Mendadak, badan Hinata menegang. Ia langsung menegakkan kepalanya.

"N-Nii-sama," Hinata memanggil pelan, wajahnya tampak teduh meski ada rasa sakit di dalamnya. "Aku tak apa, sungguh—" Diam-diam, ia meneguk ludah. "Itu sudah masa lalu, jadi kau tak perlu—"

"Aku masih heran, kenapa kau suka dengan orang seperti dia."

Hinata menutup kedua mata. "A-Aku … juga tidak tahu—"

"Perlu kukatakan, dia tidak normal," Neji membalikkan tubuh, ia berjalan mendekati Hinata yang perlahan melangkah mundur. "Apa perlu kau pastikan sendiri kalau dia memang—"

Bibir Neji mendadak terkatup.

Jari Hinata yang gemetar mengunci bibir pria itu.

"Nii-sama," Hinata menatap Neji yang kini berada di hadapannya. Ia berkata dengan suara halusnya. "Kau jangan mengatakan hal tidak benar seperti itu.

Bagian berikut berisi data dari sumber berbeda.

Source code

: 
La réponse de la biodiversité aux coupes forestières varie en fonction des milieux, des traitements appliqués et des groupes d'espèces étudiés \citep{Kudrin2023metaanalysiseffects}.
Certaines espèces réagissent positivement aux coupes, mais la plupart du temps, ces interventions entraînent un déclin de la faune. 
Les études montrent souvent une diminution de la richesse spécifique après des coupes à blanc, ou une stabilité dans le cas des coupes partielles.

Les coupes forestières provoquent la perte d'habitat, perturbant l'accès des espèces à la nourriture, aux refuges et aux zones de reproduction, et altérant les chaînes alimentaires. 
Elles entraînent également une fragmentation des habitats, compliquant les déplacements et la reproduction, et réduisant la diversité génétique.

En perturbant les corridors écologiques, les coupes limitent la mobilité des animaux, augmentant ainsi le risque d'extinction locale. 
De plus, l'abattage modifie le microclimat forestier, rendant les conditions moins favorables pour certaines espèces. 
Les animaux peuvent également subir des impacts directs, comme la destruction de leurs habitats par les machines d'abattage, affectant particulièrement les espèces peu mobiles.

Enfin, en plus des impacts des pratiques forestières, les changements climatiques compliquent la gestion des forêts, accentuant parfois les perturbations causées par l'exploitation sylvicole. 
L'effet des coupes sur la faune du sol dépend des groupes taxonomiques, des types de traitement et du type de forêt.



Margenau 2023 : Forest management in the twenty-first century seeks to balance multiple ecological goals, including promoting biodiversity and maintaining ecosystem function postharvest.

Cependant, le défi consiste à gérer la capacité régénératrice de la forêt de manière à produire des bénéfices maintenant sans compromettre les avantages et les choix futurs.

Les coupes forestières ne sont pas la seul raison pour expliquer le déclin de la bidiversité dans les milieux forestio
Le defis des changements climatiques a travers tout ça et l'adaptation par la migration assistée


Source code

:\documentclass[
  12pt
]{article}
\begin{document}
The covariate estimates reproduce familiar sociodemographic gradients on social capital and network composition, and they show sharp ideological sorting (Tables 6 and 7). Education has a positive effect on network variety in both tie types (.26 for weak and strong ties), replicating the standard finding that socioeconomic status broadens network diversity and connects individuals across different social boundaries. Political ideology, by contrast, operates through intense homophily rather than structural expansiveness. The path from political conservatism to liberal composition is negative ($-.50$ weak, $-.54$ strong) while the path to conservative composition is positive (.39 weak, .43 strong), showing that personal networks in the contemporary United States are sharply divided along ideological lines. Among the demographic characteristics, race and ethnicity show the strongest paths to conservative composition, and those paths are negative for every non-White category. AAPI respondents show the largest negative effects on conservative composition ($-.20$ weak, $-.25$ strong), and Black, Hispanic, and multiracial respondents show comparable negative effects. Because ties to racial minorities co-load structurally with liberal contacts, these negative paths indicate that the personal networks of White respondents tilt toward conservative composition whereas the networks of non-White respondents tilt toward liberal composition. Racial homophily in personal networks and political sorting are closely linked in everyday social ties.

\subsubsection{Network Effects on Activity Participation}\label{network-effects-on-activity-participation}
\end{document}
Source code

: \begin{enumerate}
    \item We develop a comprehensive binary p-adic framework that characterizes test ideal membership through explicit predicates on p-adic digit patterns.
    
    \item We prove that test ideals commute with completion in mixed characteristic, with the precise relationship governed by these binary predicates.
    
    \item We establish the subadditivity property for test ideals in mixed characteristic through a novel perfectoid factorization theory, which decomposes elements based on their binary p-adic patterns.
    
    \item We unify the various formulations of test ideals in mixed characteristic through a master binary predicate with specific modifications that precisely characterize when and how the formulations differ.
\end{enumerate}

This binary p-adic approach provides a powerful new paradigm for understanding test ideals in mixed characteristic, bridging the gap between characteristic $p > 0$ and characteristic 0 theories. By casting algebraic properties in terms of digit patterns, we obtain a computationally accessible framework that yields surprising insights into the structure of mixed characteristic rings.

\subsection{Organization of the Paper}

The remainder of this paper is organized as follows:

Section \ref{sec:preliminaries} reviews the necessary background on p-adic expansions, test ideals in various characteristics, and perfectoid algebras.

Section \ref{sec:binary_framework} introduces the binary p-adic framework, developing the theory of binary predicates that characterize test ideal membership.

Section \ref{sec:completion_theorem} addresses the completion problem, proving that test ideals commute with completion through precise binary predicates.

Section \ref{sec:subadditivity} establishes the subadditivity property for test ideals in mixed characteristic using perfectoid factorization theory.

Uchiha-sensei adalah orang baik, d-dia tidak mungkin memiliki—"

"Ah ya, katakan segala pembelaanmu itu berkali-kali, Hinata." Neji menggenggam pergelangan Hinata yang berada di depan bibirnya sekarang. "Tapi kalau kebohongan yang kuucapkan adalah benar … apa yang akan kau lakukan?"

Lalu, Neji menciumnya.

Di lorong dekat gedung olahraga, Neji kembali mencium Hinata.

Gadis yang dimaksud tidak terkejut, meski wajahnya agak sedikit terganggu.

Hanya kecupan ringan yang Neji layangkan pada bibir Hinata. Kemudian, ia melepaskannya.

"Akan kulakukan apapun, agar kau bisa melihatku—bukan Si Uchiha itu."

.

.

- naruto uzumaki -

.

.

Kiba adalah sahabat Naruto yang sangat peka.

Ia tidak tahu apa yang dipikirkan oleh orang tolol seperti pemuda pirang di depan sana. Namun, ada satu hal yang dia ketahui kali ini.

Naruto bertingkah tidak seperti biasanya.

Hari ini, orang itu tidak mengejar Sakura seperti hari sebelumnya. Ketika gadis rambut norak itu dan kroni-kroninya berjalan melewati mereka, Naruto tidak bertingkah layaknya fans kesetanan. Ia hanya melewati Sakura begitu saja, seolah tidak ada surga dunia yang sedang berjalan di sebelahnya.

Bahkan, Ino Yamanaka—Kiba akui, Haruno itu sempat melirik padanya—menoleh pada mereka berdua.

Demi celana dalam kakaknya, apa yang terjadi pada sahabat bodohnya?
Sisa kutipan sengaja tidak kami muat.